The details of how our story ended.
I learned a lot about endings. They aren’t as important as you think. As a writer, it is known that the ending should have an impact, but no good story has a saggy middle. The middle has to be solid. After all, the middle is the majority of our story.
It’s the toiling middle that our hearts will return to over and over again, not the dramatic endings. Not even the romantic beginnings. The middle is where we did most of our living. When I miss my late husband, it’s the middle that I miss being in with him. The toiling.
I miss Kenneth calling me from the grocery store for the 50th time to ask which spice to buy, even though I wrote it down for him and he bought it many times before. He would ask where to find it, what aisle specifically, and wanted to know what color it was again. I would be in the middle of child-wrangling and cooking and snap at him to go find a store worker and stop calling me because goddammit he should know what cumin is by now.
Today all of that seems cute. Just a sweet reminder of his absent-mindedness rather than an irritation about his lack of common sense.

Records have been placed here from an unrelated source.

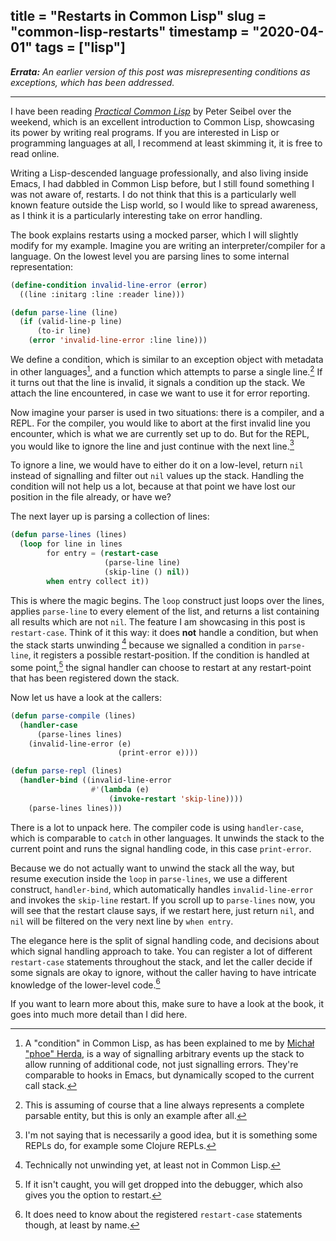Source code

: title = "Restarts in Common Lisp"
slug = "common-lisp-restarts"
timestamp = "2020-04-01"
tags = ["lisp"]
---
***Errata:** An earlier version of this post was misrepresenting conditions as exceptions, which has been addressed.*

---

I have been reading *[Practical Common Lisp](http://www.gigamonkeys.com/book/)* by Peter Seibel over the weekend, which is an excellent introduction to Common Lisp, showcasing its power by writing real programs. If you are interested in Lisp or programming languages at all, I recommend at least skimming it, it is free to read online.

Writing a Lisp-descended language professionally, and also living inside Emacs, I had dabbled in Common Lisp before, but I still found something I was not aware of, restarts. I do not think that this is a particularly well known feature outside the Lisp world, so I would like to spread awareness, as I think it is a particularly interesting take on error handling.

The book explains restarts using a mocked parser, which I will slightly modify for my example. Imagine you are writing an interpreter/compiler for a language. On the lowest level you are parsing lines to some internal representation:

```lisp
(define-condition invalid-line-error (error)
  ((line :initarg :line :reader line)))

(defun parse-line (line)
  (if (valid-line-p line)
      (to-ir line)
    (error 'invalid-line-error :line line)))
```

We define a condition, which is similar to an exception object with metadata in other languages[^1], and a function which attempts to parse a single line.[^2] If it turns out that the line is invalid, it signals a condition up the stack. We attach the line encountered, in case we want to use it for error reporting.

Now imagine your parser is used in two situations: there is a compiler, and a REPL. For the compiler, you would like to abort at the first invalid line you encounter, which is what we are currently set up to do. But for the REPL, you would like to ignore the line and just continue with the next line.[^3]

To ignore a line, we would have to either do it on a low-level, return `nil` instead of signalling and filter out `nil` values up the stack. Handling the condition will not help us a lot, because at that point we have lost our position in the file already, or have we?

The next layer up is parsing a collection of lines:

```lisp
(defun parse-lines (lines)
  (loop for line in lines
        for entry = (restart-case
                     (parse-line line)
                     (skip-line () nil))
        when entry collect it))
```

This is where the magic begins. The `loop` construct just loops over the lines, applies `parse-line` to every element of the list, and returns a list containing all results which are not `nil`. The feature I am showcasing in this post is `restart-case`. Think of it this way: it does **not** handle a condition, but when the stack starts unwinding [^4] because we signalled a condition in `parse-line`, it registers a possible restart-position. If the condition is handled at some point,[^5] the signal handler can choose to restart at any restart-point that has been registered down the stack.

Now let us have a look at the callers:

```lisp
(defun parse-compile (lines)
  (handler-case
      (parse-lines lines)
    (invalid-line-error (e)
                        (print-error e))))

(defun parse-repl (lines)
  (handler-bind ((invalid-line-error
                  #'(lambda (e)
                      (invoke-restart 'skip-line))))
    (parse-lines lines)))
```

There is a lot to unpack here. The compiler code is using `handler-case`, which is comparable to `catch` in other languages. It unwinds the stack to the current point and runs the signal handling code, in this case `print-error`.

Because we do not actually want to unwind the stack all the way, but resume execution inside the `loop` in `parse-lines`, we use a different construct, `handler-bind`, which automatically handles `invalid-line-error` and invokes the `skip-line` restart. If you scroll up to `parse-lines` now, you will see that the restart clause says, if we restart here, just return `nil`, and `nil` will be filtered on the very next line by `when entry`.

The elegance here is the split of signal handling code, and decisions about which signal handling approach to take. You can register a lot of different `restart-case` statements throughout the stack, and let the caller decide if some signals are okay to ignore, without the caller having to have intricate knowledge of the lower-level code.[^6]

If you want to learn more about this, make sure to have a look at the book, it goes into much more detail than I did here.


[^1]: A "condition" in Common Lisp, as has been explained to me by [Michał "phoe" Herda](https://phoe.github.io), is a way of signalling arbitrary events up the stack to allow running of additional code, not just signalling errors. They're comparable to hooks in Emacs, but dynamically scoped to the current call stack.

[^2]: This is assuming of course that a line always represents a complete parsable entity, but this is only an example after all.

[^3]: I'm not saying that is necessarily a good idea, but it is something some REPLs do, for example some Clojure REPLs.

[^4]: Technically not unwinding yet, at least not in Common Lisp.

[^5]: If it isn't caught, you will get dropped into the debugger, which also gives you the option to restart.

[^6]: It does need to know about the registered `restart-case` statements though, at least by name.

I don’t linger on the ugly details of marriage. The arguments. The flaws. The regrets and resentment and frustration. None of it matters in death. It’s not like we get to re-do any of it.
I remember the selfie I took in front of our first Christmas tree back when we lived in the tiny studio apartment by the beach. I remember buying corn nuts at the gas station on the road trip we took before kids, and I remember which Subway was his favorite to stop at, and I point it out to the children when we pass through years later. I remember finding a parking spot at Legoland and pushing strollers and waiting in lines and stopping to help the toddler use the potty. I remember watching our children play in the dinosaur sandbox, and then making eye contact with my husband across the play area in that knowing way that signaled it was time to go. I remember packing the family back into the van and making the long drive home, talking as the kids slept, and then having to carry sleeping bodies to warm beds. I vaguely remember that I was exhausted and drained and maybe there was one too many tantrums at Legoland that day, but in my memories it is all sweetness.
My father-in-law was right. You only remember good things. The bad gets smoothed over with time. Or maybe time and mortality make us realize that the good always comes with the bad, and we would choose to do it all over and over again just to taste the sweetness of the fleeting joy we once had.
Funny how the tedious toiling was actually the glue that held together the experiences that we carry inside of us–the beautiful memories that keep us connected to even those who are no longer with us.
Thich Nhat Hanh wrote in Going Home: Jesus and Buddha As Brothers that “love cannot exist without suffering. In fact, suffering is the ground on which love is born.” He argued that “love is a practice and unless you know what suffering is, you are not motivated to practice compassion, love, and understanding.”
The toiling. It is not for naught. It is the practice of love.
Our greatest love stories are stitched together with our toiling. Eating dinner together, wiping butts, reading one more bedtime story, listening to bad-day stories, commutes, brushing teeth next to each other, falling asleep in between sentences, grocery shopping, the kiss before bedtime. Toiling and joy. You can’t have one without the other. Love is both, not either/or.
For my kids: I hope they remember that I was there for them and showed up as much as I could. We ate dinner together and I was the one who mostly tucked them into bed at night and did their homework with them and created experiences for them and washed their clothes and listened to their stories. I hope my children know they were not just the product of a great love story, but that they were my greatest love story.